02/08/2024 | Planet research | FoE Information, Communication & Computing

By Philipp Jarke

In this interview, Thomas Pock from the Institute of Computer Graphics and Vision explains what determining the activation sequence of the heartbeat has in common with throwing stones into a lake and how this can soon be learned in a personalised way using ECG data.

In the CardioTwin project, Thomas Pock wants to take additional variables into account when reconstructing the heart activation sequence and at the same time speed up the simulations. Image source: Lunghammer - TU Graz

How can you make a digital twin of the heart?

Thomas Pock: We developed a digital twin of the heart over the past few years as part of a BioTechMed cooperation project led by Gernot Plank from the Medical University of Graz. First, you need a digital image of the anatomy of the heart that is to be simulated. Every person's heart is unique, varying in size and shape, and the anatomy of pathological hearts sometimes is severely altered. This image is created utilising computer tomography and magnetic resonance images.

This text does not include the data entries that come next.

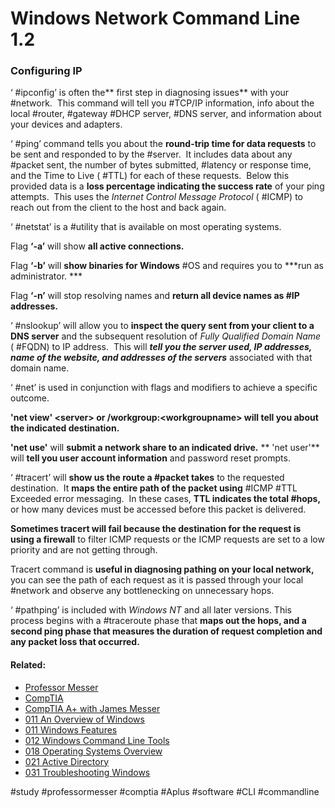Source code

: # Windows Network Command Line 1.2

### Configuring IP

‘ #ipconfig’ is often the** first step in diagnosing issues** with your #network.  This command will tell you #TCP/IP information, info about the local #router, #gateway #DHCP server, #DNS server, and information about your devices and adapters. 

‘ #ping’ command tells you about the **round-trip time for data requests** to be sent and responded to by the #server.  It includes data about any #packet sent, the number of bytes submitted, #latency or response time, and the Time to Live ( #TTL) for each of these requests.  Below this provided data is a **loss percentage indicating the success rate** of your ping attempts.  This uses the *Internet Control Message Protocol* ( #ICMP) to reach out from the client to the host and back again. 

‘ #netstat’ is a #utility that is available on most operating systems. 

Flag **‘-a’** will show **all active connections.**

Flag **‘-b’** will **show binaries for Windows** #OS and requires you to ***run as administrator. ***

Flag **‘-n’** will stop resolving names and **return all device names as #IP addresses.**

‘ #nslookup’ will allow you to **inspect the query sent from your client to a DNS server** and the subsequent resolution of *Fully Qualified Domain Name* ( #FQDN) to IP address.  This will ***tell you the server used, IP addresses, name of the website, and addresses of the servers*** associated with that domain name.

‘ #net’ is used in conjunction with flags and modifiers to achieve a specific outcome. 

**'net view' \<server> or /workgroup:\<workgroupname> will tell you about the indicated destination.** 

**'net use'** will **submit a network share to an indicated drive.**
**
'net user'** will **tell you user account information** and password reset prompts.

‘ #tracert’ will **show us the route a #packet takes** to the requested destination.  It **maps the entire path of the packet using** #ICMP #TTL Exceeded error messaging.  In these cases, **TTL indicates the total #hops,** or how many devices must be accessed before this packet is delivered. 

**Sometimes tracert will fail because the destination for the request is using a firewall** to filter ICMP requests or the ICMP requests are set to a low priority and are not getting through.

Tracert command is **useful in diagnosing pathing on your local network,** you can see the path of each request as it is passed through your local #network and observe any bottlenecking on unnecessary hops.

‘ #pathping’ is included with *Windows NT* and all later versions. This process begins with a #traceroute phase that **maps out the hops, and a second ping phase that measures the duration of request completion and any packet loss that occurred.**

#### Related:
- [Professor Messer](https://www.professormesser.com/free-a-plus-training/220-1102/220-1102-video/the-windows-network-command-line-220-1102/ "Professor Messer A+ Guide")
- [CompTIA](https://www.comptia.org/ "CompTIA Homepage")
- [CompTIA A+ with James Messer](CompTIA%20A+%20with%20James%20Messer.md)
- [011 An Overview of Windows](011%20An%20Overview%20of%20Windows.md)
- [011 Windows Features](011%20Windows%20Features.md)
- [012 Windows Command Line Tools](012%20Windows%20Command%20Line%20Tools.md)
- [018 Operating Systems Overview](018%20Operating%20Systems%20Overview.md)
- [021 Active Directory](021%20Active%20Directory.md)
- [031 Troubleshooting Windows](031%20Troubleshooting%20Windows.md)

#study #professormesser #comptia #Aplus #software #CLI #commandline 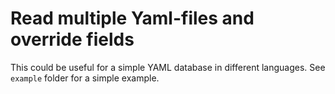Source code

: # Read multiple Yaml-files and override fields

This could be useful for a simple YAML database in different languages. See
`example` folder for a simple example.
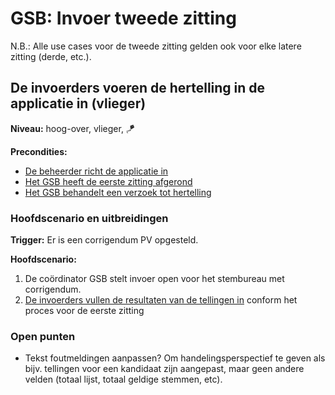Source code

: # GSB: Invoer tweede zitting

N.B.: Alle use cases voor de tweede zitting gelden ook voor elke latere zitting (derde, etc.).

## De invoerders voeren de hertelling in de applicatie in (vlieger)

__Niveau:__ hoog-over, vlieger, 🪁

__Precondities:__

- [De beheerder richt de applicatie in](./beheerder.md#de-beheerder-richt-de-applicatie-in-wolk)
- [Het GSB heeft de eerste zitting afgerond](./gsb-eerste-zitting.md#gemeentelijk-stembureau-gsb-stelt-uitslag-vast-in-eerste-zitting-wolk)
- [Het GSB behandelt een verzoek tot hertelling](./gsb-tweede-zitting.md#het-gsb-behandelt-een-verzoek-tot-onderzoekhertelling-vlieger)

### Hoofdscenario en uitbreidingen

__Trigger:__ Er is een corrigendum PV opgesteld.

__Hoofdscenario:__  

1. De coördinator GSB stelt invoer open voor het stembureau met corrigendum.
2. [De invoerders vullen de resultaten van de tellingen in](./gsb-invoer-eerste-zitting.md#de-invoerders-vullen-de-resultaten-van-de-tellingen-in-vlieger) conform het proces voor de eerste zitting

### Open punten

- Tekst foutmeldingen aanpassen? Om handelingsperspectief te geven als bijv. tellingen voor een kandidaat zijn aangepast, maar geen andere velden (totaal lijst, totaal geldige stemmen, etc).
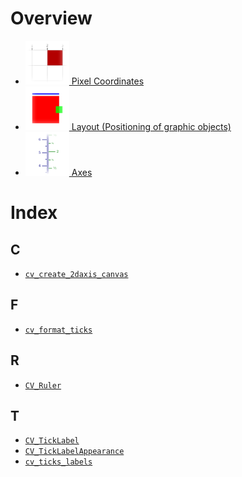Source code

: # Overview

  * [![./PixelCoordinates_docicon.png](./PixelCoordinates_docicon.png) Pixel Coordinates](./PixelCoordinates.md)
  * [![./LayoutTutorial_docicon.png](./LayoutTutorial_docicon.png) Layout (Positioning of graphic objects)](./LayoutTutorial.md)
  * [![./Axis_docicon.png](./Axis_docicon.png) Axes](./Axis.md)

# Index

## C

  * [`cv_create_2daxis_canvas`](./Axis.md#user-content-cv_create_2daxis_canvas)

## F

  * [`cv_format_ticks`](./Axis.md#user-content-cv_format_ticks)

## R

  * [`CV_Ruler`](./Axis.md#user-content-cv_ruler)

## T

  * [`CV_TickLabel`](./Axis.md#user-content-cv_ticklabel)
  * [`CV_TickLabelAppearance`](./Axis.md#user-content-cv_ticklabelappearance)
  * [`cv_ticks_labels`](./Axis.md#user-content-cv_ticks_labels)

Even for doctors, it is difficult to determine exactly where the boundaries of the heart lie. Where does it cross over into the tissue, where is the heart attached and how large are the chambers? Taking this into account in the digital image is not so easy. Various algorithms have been developed for this purpose, and machine learning is now mostly used.

How does machine learning help?

Thomas Pock: To do this, a large number of hearts must first be tomographically imaged and segmented by hand into the various anatomical areas, e.g. heart chambers or valves. This image data and information go to form the learning data on the basis of which the heart can then be segmented with high accuracy from new, patient-specific data.

What area was your team predominantly involved in?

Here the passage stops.